Just when the market has bucketed Governor Das as a ‘dove’, he threw them a surprise.

Shaktikanta Das, governor of the Reserve Bank of India, speaks during the Bloomberg India Economic Forum in Mumbai, India, on Sep. 19, 2016. (Photographer: Dhiraj Singh/Bloomberg)
Shaktikanta Das, governor of the Reserve Bank of India, speaks during the Bloomberg India Economic Forum in Mumbai, India, on Sep. 19, 2016. (Photographer: Dhiraj Singh/Bloomberg)

It’s not uncommon for Reserve Bank of India governors to find themselves with little time to ‘settle in’.

D. Subbarao had the fallout of global financial crisis to tackle within days of taking over. Raghuram Rajan took over at a time of high inflation and a plummeting currency. Urjit Patel was thrown in the middle of demonetisation within months of being appointed.

Shaktikanta Das’ first year hasn’t been any less challenging.

Parachuted into the RBI after his predecessor Patel quit amid tensions with the government, Das had a balance to strike. He needed to repair relations with New Delhi, while ensuring that he isn’t seen as subverting the interests of the central bank. That, while juggling a weak economy and a financial sector with many-a-crack emerging.

Governor Das took over at a difficult time, when the relationship between the RBI and the Ministry of Finance was at an all-time low, said Indira Rajaraman, a former RBI board member. His economic management has been informed by a broad-based consultative style. His economic commentary is marked by restraint, especially on fiscal issues, but he is at the same time acutely conscious of those issues, she said.

The Balancing Act

When Patel resigned abruptly as governor, there were a few thorny issues between the RBI and the government. Prime among them was a suggestion that the central bank was sitting on excess reserves.

In less than a month of taking over, Das, in consultation with the government, set up a committee of experts to deal with the issue. Chaired by former governor Bimal Jalan and assisted by former deputy governor Rakesh Mohan—both considered experts on central bank balance sheet—the committee was given adequate heft to ensure their eventual suggestions would not be questioned.

The committee recommended that realised equity on the central bank’s balance sheet could be between 5.5-6.5 percent.
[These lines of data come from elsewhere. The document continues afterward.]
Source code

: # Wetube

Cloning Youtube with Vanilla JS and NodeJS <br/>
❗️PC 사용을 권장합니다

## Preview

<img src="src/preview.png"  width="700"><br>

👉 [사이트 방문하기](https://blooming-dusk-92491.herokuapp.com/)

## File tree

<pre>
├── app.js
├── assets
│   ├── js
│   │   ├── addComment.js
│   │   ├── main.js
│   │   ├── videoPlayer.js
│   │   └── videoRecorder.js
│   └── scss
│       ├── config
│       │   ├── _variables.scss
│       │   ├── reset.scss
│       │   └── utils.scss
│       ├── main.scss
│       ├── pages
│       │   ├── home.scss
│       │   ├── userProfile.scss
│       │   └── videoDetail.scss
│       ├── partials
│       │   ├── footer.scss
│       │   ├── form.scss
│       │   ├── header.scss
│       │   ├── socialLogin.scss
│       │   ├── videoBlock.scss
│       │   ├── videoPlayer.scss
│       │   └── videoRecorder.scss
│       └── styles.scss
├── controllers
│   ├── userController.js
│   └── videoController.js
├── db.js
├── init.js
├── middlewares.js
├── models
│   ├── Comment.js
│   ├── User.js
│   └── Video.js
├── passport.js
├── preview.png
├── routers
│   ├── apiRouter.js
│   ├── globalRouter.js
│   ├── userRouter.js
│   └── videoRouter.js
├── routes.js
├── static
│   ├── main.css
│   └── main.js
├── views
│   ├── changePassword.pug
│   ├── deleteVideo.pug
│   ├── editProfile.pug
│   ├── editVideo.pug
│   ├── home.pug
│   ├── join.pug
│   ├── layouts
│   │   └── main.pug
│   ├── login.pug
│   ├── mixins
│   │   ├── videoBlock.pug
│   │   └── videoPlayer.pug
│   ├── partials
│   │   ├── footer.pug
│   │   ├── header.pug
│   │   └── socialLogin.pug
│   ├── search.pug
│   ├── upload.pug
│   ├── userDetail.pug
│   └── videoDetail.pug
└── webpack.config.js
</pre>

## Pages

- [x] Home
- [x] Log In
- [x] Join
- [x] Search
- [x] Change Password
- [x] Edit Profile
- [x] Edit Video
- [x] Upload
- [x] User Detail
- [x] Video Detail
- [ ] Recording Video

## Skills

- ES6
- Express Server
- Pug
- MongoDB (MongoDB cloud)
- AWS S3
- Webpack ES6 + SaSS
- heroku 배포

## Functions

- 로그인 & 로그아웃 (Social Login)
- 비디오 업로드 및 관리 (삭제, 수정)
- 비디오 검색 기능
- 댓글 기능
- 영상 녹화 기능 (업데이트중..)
The RBI board, led by Das, accepted the proposals immediately but chose to keep realised equity at the lower-end of 5.5 percent. The result was a transfer of Rs 52,637 crore to the government over and above the year’s surplus transfer.
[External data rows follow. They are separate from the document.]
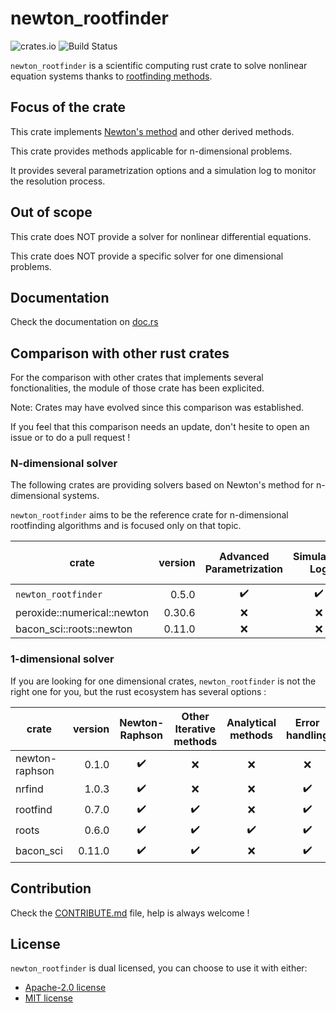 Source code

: # newton_rootfinder


![crates.io](https://img.shields.io/crates/v/newton_rootfinder.svg)
![Build Status](https://github.com/Nateckert/newton_rootfinder/actions/workflows/ci.yml/badge.svg)

`newton_rootfinder` is a scientific computing rust crate to solve nonlinear equation systems thanks to [rootfinding methods](https://en.wikipedia.org/wiki/Root-finding_algorithms).

## Focus of the crate

This crate implements [Newton's method](https://en.wikipedia.org/wiki/Newton%27s_method) and other derived methods.

This crate provides methods applicable for n-dimensional problems.

It provides several parametrization options and a simulation log to monitor the resolution process.

## Out of scope

This crate does NOT provide a solver for nonlinear differential equations.

This crate does NOT provide a specific solver for one dimensional problems.

## Documentation

Check the documentation on [doc.rs](https://docs.rs/newton_rootfinder/)

## Comparison with other rust crates

For the comparison with other crates that implements several fonctionalities, the module of those crate has been explicited.

Note: Crates may have evolved since this comparison was established.

If you feel that this comparison needs an update, don't hesite to open an issue or to do a pull request !

### N-dimensional solver

The following crates are providing solvers based on Newton's method for n-dimensional systems.

`newton_rootfinder` aims to be the reference crate for n-dimensional rootfinding algorithms and is focused only on that topic.


| crate  | version | Advanced <br> Parametrization | Simulation <br> Log | Other iterative<br> algorithms |
|--------|--------:|:-----------------------------:|:-------------------:|:------------------------------:|
| `newton_rootfinder`         |   0.5.0 |  ✔️  |  ✔️  |  ✔️    |
| peroxide::numerical::newton |  0.30.6 |  ❌ |  ❌  |   ❌  |
| bacon_sci::roots::newton    |  0.11.0 |  ❌ |  ❌  |   ❌  |


### 1-dimensional solver

If you are looking for one dimensional crates, `newton_rootfinder` is not the right one for you, but the rust ecosystem has several options :


| crate | version | Newton-Raphson | Other Iterative methods | Analytical methods  | Error handling |
|------ |--------:|:--------------:|:-----------------------:|:-------------------:|:--------------:|
| newton-raphson |   0.1.0 |  ✔️    |  ❌  |  ❌  |  ❌  |
| nrfind         |   1.0.3 |  ✔️    |  ❌  |  ❌  |  ✔️   |
| rootfind       |   0.7.0 |  ✔️    |  ✔️   |  ❌  |  ✔️   |
| roots          |   0.6.0 |  ✔️    |  ✔️   |  ✔️  |   ✔️  |
| bacon_sci      |  0.11.0 |  ✔️    |  ✔️   |  ❌  |  ✔️   |

## Contribution

Check the [CONTRIBUTE.md](./CONTRIBUTE.md) file, help is always welcome !

## License

`newton_rootfinder` is dual licensed, you can choose to use it with either:

- [Apache-2.0 license](http://opensource.org/licenses/APACHE-2.0) 
- [MIT license](https://opensource.org/licenses/MIT)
In a conversation with BloombergQuint in August, soon after the decision was made, Rakesh Mohan said the judgement of whether to keep realised equity at the upper bound or lower bound had been left to the RBI. “The central board has to look at the expectation of risk materialising or not materialising, looking at the market situation in the country and abroad.”

Alongside, there were two other points of contention—the prompt corrective action imposed on a number of public sector banks and the ‘Feb. 12 circular’ which mandated insolvency if a resolution plan is not finalised within 180 days.

Das chose to ease some of the PCA restrictions prematurely but with the caveat that the government has assured adequate capital support to the banks. This support did come through as recapitalisation was front-loaded. The Feb. 12 circular was held ‘ultra vires’ by the Supreme Court, giving the regulator the opportunity to take a middle path under the new circular issued in June.

I think on the side of the RBI’s relationship with the government, the new governor has done exceedingly well. The relationship has been de-escalated from a conflict to a difference of opinion, which is always a good thing. This way you can have constructive dialogue and the situation can always be managed better.
DK Mittal, Former Banking Secretary, Government of India
Shaktikanta Das’  Year At RBI: A Time Of Juggling Challenges

A Weakening Economy

It’s not like Das could sit back once these contentious issues were resolved.

He took over at a time when domestic growth had only just begun to moderate. Headline inflation was low due to deflation in food prices but core inflation was high and sticky.

At the December 2018 monetary policy review, just before Das came to the RBI, the committee had voted to keep rates unchanged. Come February, with core inflation high, economists still believed that rates could be left unchanged. The committee, however, voted 4-2 in favor of a 25 basis point cut in interest rates. Das, who voted for a rate cut, said that the committee’s mandate is to target headline inflation and it would follow that.

Since then, the MPC has cut rates five times by a total of a 135 basis points. In retrospect, the committee’s decision to front-load rate cuts proved to be appropriate as growth in the Indian economy continued to progressively weaken.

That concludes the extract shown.